YOUR TASK ::
Transcribe the records below exactly, leaving out any pictures.

PROVIDED INFORMATION ::
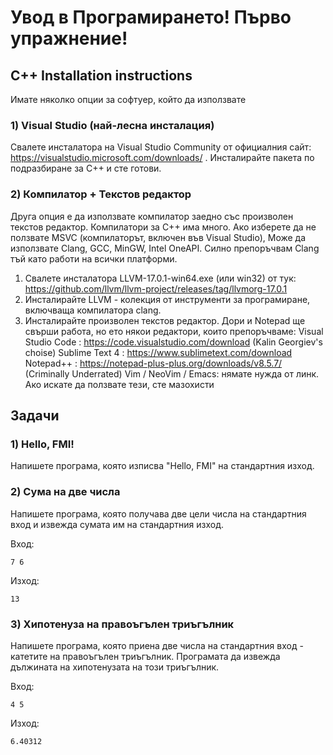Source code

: # Увод в Програмирането! Първо упражнение!

## C++ Installation instructions

Имате няколко опции за софтуер, който да използвате

### 1) Visual Studio (най-лесна инсталация)

Свалете инсталатора на Visual Studio Community от официалния сайт: https://visualstudio.microsoft.com/downloads/ .
Инсталирайте пакета по подразбиране за C++ и сте готови.

### 2) Компилатор + Текстов редактор

Друга опция е да използвате компилатор заедно със произволен текстов редактор. Компилатори за C++ има много.
Ако изберете да не ползвате MSVC (компилаторът, включен във Visual Studio), Може да използвате Clang, GCC, MinGW, Intel OneAPI. 
Силно препоръчвам Clang тъй като работи на всички платформи.

1) Свалете инсталатора LLVM-17.0.1-win64.exe (или win32) от тук: https://github.com/llvm/llvm-project/releases/tag/llvmorg-17.0.1
2) Инсталирайте LLVM - колекция от инструменти за програмиране, включваща компилатора clang.
3) Инсталирайте произволен текстов редактор. Дори и Notepad ще свърши работа, но ето някои редактори, които препоръчваме:
    Visual Studio Code : https://code.visualstudio.com/download (Kalin Georgiev's choise)
    Sublime Text 4 : https://www.sublimetext.com/download
    Notepad++ : https://notepad-plus-plus.org/downloads/v8.5.7/ (Criminally Underrated)
    Vim / NeoVim / Emacs: нямате нужда от линк. Ако искате да ползвате тези, сте мазохисти

## Задачи


### 1) Hello, FMI!

Напишете програма, която изписва "Hello, FMI" на стандартния изход.

### 2) Сума на две числа

Напишете програма, която получава две цели числа на стандартния вход и извежда сумата им на стандартния изход.

Вход:
```
7 6
```
Изход:
```
13
```

### 3) Хипотенуза на правоъгълен триъгълник

Напишете програма, която приена две числа на стандартния вход - катетите на правоъгълен триъгълник. Програмата да извежда дължината на хипотенузата на този триъгълник.

Вход:
```
4 5
```
Изход:
```
6.40312
```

REPLY ::
Source code

: # Увод в Програмирането! Първо упражнение!

## C++ Installation instructions

Имате няколко опции за софтуер, който да използвате

### 1) Visual Studio (най-лесна инсталация)

Свалете инсталатора на Visual Studio Community от официалния сайт: https://visualstudio.microsoft.com/downloads/ .
Инсталирайте пакета по подразбиране за C++ и сте готови.

### 2) Компилатор + Текстов редактор

Друга опция е да използвате компилатор заедно със произволен текстов редактор. Компилатори за C++ има много.
Ако изберете да не ползвате MSVC (компилаторът, включен във Visual Studio), Може да използвате Clang, GCC, MinGW, Intel OneAPI. 
Силно препоръчвам Clang тъй като работи на всички платформи.

1) Свалете инсталатора LLVM-17.0.1-win64.exe (или win32) от тук: https://github.com/llvm/llvm-project/releases/tag/llvmorg-17.0.1
2) Инсталирайте LLVM - колекция от инструменти за програмиране, включваща компилатора clang.
3) Инсталирайте произволен текстов редактор. Дори и Notepad ще свърши работа, но ето някои редактори, които препоръчваме:
    Visual Studio Code : https://code.visualstudio.com/download (Kalin Georgiev's choise)
    Sublime Text 4 : https://www.sublimetext.com/download
    Notepad++ : https://notepad-plus-plus.org/downloads/v8.5.7/ (Criminally Underrated)
    Vim / NeoVim / Emacs: нямате нужда от линк. Ако искате да ползвате тези, сте мазохисти

## Задачи


### 1) Hello, FMI!

Напишете програма, която изписва "Hello, FMI" на стандартния изход.

### 2) Сума на две числа

Напишете програма, която получава две цели числа на стандартния вход и извежда сумата им на стандартния изход.

Вход:
```
7 6
```
Изход:
```
13
```

### 3) Хипотенуза на правоъгълен триъгълник

Напишете програма, която приена две числа на стандартния вход - катетите на правоъгълен триъгълник. Програмата да извежда дължината на хипотенузата на този триъгълник.

Вход:
```
4 5
```
Изход:
```
6.40312
```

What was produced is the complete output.